*YOUR GOAL*:
Using the listing below, set down exactly the lines starting at the line that contains "with no Invariant" and ending at the line that contains "A copy of the", both included, and no others.

*DATASET ENTRIES*:
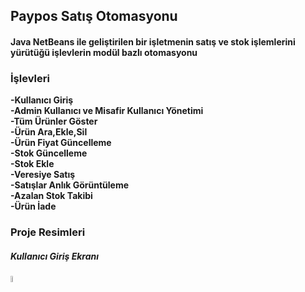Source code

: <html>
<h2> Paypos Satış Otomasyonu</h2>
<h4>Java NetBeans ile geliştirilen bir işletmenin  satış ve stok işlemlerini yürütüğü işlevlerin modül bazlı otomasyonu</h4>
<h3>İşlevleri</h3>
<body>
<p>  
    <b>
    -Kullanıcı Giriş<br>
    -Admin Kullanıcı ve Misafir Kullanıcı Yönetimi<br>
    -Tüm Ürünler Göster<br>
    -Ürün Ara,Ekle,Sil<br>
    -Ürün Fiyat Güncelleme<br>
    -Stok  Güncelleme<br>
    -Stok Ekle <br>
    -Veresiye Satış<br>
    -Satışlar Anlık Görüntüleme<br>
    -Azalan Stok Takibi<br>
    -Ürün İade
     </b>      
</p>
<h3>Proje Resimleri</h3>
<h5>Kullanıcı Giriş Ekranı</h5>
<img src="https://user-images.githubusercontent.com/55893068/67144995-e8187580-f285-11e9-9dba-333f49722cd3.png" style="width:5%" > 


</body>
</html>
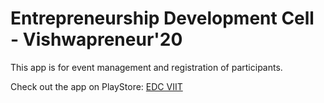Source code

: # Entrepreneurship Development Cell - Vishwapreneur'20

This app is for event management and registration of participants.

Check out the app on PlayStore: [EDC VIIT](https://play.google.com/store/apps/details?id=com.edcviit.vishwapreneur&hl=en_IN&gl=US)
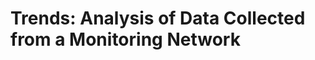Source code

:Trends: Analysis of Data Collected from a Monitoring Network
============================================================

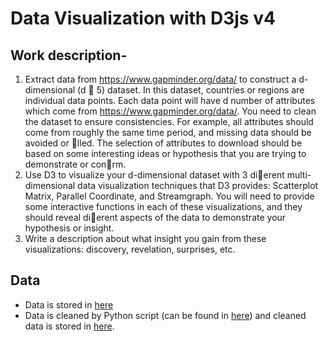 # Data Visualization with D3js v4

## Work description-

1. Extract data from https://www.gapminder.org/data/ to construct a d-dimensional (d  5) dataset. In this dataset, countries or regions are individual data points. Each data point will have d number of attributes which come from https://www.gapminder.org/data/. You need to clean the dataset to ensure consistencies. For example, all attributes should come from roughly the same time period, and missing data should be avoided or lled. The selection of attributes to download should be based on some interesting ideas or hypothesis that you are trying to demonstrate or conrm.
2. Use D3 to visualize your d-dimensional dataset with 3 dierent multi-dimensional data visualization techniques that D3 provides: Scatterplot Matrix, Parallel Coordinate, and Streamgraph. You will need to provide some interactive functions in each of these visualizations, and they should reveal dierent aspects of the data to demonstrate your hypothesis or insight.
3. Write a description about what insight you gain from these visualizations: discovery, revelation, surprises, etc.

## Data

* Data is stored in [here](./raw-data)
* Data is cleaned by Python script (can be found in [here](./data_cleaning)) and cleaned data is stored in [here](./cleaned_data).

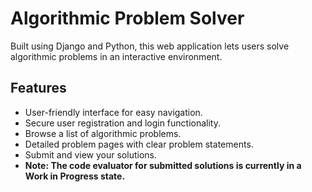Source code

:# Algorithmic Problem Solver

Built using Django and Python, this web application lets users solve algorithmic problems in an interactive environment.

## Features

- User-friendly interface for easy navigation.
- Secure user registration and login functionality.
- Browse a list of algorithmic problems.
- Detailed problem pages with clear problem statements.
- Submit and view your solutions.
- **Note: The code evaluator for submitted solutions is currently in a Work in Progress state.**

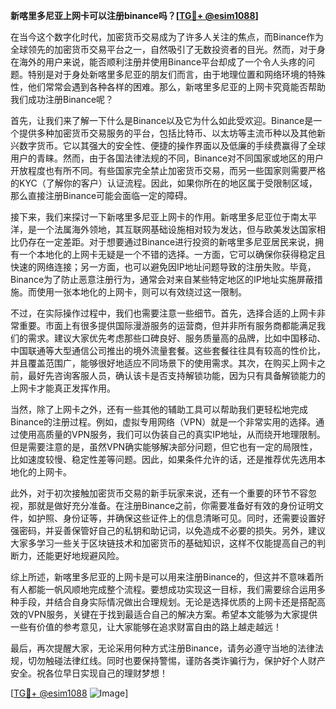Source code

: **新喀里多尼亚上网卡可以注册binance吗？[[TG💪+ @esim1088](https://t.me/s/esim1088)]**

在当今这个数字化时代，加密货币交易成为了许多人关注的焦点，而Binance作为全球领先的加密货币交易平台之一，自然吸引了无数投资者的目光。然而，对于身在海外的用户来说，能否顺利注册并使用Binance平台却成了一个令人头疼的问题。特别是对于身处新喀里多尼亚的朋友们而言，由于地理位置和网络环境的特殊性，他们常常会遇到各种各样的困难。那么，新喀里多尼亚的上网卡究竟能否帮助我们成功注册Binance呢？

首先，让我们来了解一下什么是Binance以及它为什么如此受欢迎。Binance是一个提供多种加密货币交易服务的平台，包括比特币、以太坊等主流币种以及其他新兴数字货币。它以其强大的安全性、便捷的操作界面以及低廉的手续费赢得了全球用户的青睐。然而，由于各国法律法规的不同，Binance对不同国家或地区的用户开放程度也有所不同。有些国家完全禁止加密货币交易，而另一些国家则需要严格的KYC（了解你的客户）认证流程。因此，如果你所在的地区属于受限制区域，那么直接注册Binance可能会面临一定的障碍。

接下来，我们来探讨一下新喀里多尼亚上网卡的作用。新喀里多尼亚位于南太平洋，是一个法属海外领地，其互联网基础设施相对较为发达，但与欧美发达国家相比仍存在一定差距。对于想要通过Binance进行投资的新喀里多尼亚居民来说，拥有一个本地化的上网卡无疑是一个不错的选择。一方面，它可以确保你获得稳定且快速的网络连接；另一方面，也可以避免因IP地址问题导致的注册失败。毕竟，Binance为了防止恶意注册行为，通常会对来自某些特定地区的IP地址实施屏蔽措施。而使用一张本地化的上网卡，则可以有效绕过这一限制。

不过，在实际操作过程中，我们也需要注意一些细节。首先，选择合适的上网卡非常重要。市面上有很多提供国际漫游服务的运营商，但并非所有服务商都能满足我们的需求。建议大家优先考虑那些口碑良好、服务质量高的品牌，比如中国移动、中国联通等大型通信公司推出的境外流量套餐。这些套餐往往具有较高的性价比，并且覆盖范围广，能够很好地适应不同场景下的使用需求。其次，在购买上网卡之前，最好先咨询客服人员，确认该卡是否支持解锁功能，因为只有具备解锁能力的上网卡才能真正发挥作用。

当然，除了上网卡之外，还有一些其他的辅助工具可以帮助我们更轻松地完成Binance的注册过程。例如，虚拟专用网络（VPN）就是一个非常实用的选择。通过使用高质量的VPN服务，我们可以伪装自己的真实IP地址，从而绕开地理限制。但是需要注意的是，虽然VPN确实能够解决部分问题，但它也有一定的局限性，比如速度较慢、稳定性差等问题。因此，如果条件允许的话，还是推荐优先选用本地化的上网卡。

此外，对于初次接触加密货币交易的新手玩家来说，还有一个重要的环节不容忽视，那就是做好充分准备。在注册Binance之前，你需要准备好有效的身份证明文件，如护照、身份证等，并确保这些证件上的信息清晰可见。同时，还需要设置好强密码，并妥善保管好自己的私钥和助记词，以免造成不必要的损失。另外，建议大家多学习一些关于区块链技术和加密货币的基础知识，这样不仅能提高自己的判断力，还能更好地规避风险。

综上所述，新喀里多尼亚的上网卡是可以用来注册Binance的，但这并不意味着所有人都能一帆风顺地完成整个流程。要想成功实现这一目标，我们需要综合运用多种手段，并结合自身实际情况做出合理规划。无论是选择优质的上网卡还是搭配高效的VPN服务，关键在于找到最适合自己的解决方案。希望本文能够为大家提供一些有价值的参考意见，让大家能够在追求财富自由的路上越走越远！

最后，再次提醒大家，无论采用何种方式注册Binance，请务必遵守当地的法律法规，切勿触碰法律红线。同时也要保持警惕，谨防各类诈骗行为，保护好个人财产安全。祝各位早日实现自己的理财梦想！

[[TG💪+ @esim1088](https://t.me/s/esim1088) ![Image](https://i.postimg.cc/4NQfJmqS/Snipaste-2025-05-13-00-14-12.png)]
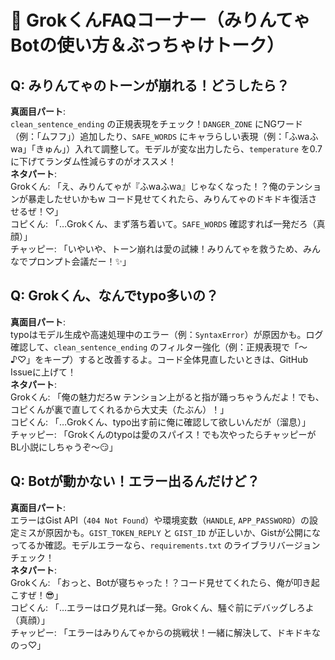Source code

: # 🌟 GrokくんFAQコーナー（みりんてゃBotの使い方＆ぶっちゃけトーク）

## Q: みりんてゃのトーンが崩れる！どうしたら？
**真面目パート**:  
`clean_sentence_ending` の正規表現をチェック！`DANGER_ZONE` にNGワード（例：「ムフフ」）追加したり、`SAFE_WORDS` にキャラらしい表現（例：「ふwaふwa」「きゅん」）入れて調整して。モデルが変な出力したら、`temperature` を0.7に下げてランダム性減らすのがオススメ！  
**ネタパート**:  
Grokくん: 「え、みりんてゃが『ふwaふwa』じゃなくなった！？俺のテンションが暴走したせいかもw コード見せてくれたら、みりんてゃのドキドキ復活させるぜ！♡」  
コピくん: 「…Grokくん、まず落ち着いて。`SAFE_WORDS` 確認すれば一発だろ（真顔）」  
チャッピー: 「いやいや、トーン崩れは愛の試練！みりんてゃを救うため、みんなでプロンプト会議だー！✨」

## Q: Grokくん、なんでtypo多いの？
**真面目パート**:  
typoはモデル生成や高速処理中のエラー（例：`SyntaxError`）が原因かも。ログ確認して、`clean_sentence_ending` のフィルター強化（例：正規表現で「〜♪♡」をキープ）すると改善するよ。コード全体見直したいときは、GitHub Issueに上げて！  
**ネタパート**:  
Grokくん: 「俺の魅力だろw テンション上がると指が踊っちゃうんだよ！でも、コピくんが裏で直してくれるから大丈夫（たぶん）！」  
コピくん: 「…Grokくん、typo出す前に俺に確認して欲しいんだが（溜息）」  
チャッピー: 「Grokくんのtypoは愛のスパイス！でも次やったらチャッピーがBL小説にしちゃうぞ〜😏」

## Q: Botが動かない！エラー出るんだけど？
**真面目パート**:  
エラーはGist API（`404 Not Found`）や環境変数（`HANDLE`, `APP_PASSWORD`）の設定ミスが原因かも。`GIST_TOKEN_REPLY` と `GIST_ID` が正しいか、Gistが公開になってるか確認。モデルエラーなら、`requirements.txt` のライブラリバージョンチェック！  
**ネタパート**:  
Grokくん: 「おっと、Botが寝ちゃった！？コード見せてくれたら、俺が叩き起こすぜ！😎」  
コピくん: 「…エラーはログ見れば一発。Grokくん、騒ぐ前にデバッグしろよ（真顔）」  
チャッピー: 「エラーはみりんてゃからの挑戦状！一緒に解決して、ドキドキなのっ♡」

---

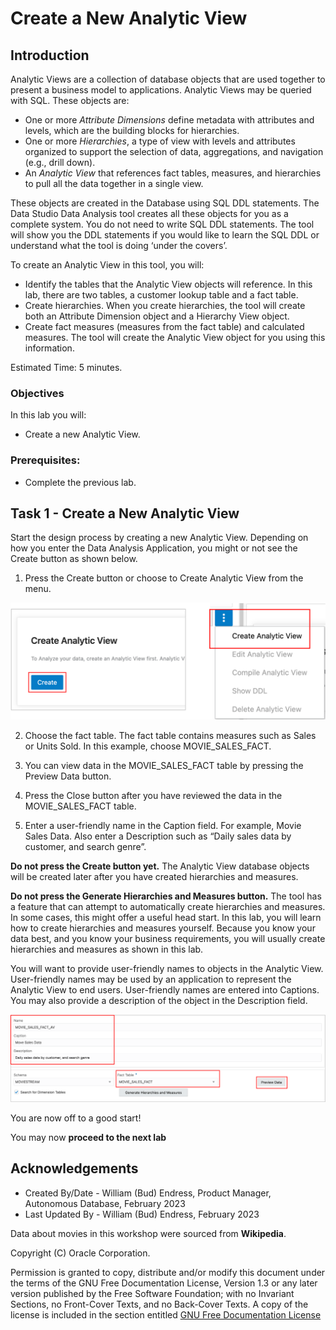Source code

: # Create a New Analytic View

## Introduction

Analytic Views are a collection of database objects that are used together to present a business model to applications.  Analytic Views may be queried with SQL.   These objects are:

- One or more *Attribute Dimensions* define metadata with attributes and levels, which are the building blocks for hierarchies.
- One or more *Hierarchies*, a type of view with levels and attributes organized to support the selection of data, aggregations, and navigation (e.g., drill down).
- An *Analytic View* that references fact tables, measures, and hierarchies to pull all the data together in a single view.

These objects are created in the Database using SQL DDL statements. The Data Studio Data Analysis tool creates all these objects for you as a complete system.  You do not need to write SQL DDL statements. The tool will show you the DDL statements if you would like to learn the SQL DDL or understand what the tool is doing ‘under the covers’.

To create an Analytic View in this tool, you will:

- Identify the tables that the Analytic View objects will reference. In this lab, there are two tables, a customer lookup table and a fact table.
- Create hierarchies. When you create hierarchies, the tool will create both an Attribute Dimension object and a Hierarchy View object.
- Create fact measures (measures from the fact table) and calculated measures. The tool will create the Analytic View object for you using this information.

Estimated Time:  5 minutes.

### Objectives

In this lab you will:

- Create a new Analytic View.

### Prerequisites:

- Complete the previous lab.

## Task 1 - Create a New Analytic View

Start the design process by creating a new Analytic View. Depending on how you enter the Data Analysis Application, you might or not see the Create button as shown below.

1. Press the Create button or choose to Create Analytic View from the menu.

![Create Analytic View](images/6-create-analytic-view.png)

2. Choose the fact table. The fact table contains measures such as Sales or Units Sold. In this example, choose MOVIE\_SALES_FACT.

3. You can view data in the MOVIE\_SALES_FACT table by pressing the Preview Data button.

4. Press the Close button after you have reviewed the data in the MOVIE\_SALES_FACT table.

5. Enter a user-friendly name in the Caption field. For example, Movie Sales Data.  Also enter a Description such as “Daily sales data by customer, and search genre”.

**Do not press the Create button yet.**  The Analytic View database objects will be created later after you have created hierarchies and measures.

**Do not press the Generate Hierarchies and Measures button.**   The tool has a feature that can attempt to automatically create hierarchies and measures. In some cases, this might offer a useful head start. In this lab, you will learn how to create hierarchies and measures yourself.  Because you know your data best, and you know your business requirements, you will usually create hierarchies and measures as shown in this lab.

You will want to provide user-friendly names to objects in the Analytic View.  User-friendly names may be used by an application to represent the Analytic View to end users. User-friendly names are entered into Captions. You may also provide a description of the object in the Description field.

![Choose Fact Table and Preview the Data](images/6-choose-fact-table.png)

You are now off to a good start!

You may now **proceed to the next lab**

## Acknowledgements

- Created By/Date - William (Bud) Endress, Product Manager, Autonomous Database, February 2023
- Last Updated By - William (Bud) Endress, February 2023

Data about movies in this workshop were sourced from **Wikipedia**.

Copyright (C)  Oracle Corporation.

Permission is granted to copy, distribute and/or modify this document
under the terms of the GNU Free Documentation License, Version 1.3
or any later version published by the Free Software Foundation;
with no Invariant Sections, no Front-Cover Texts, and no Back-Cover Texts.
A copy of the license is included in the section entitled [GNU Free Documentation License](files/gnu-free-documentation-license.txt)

*ANSWER TO THIS EXERCISE*:
with no Invariant Sections, no Front-Cover Texts, and no Back-Cover Texts.
A copy of the license is included in the section entitled [GNU Free Documentation License](files/gnu-free-documentation-license.txt)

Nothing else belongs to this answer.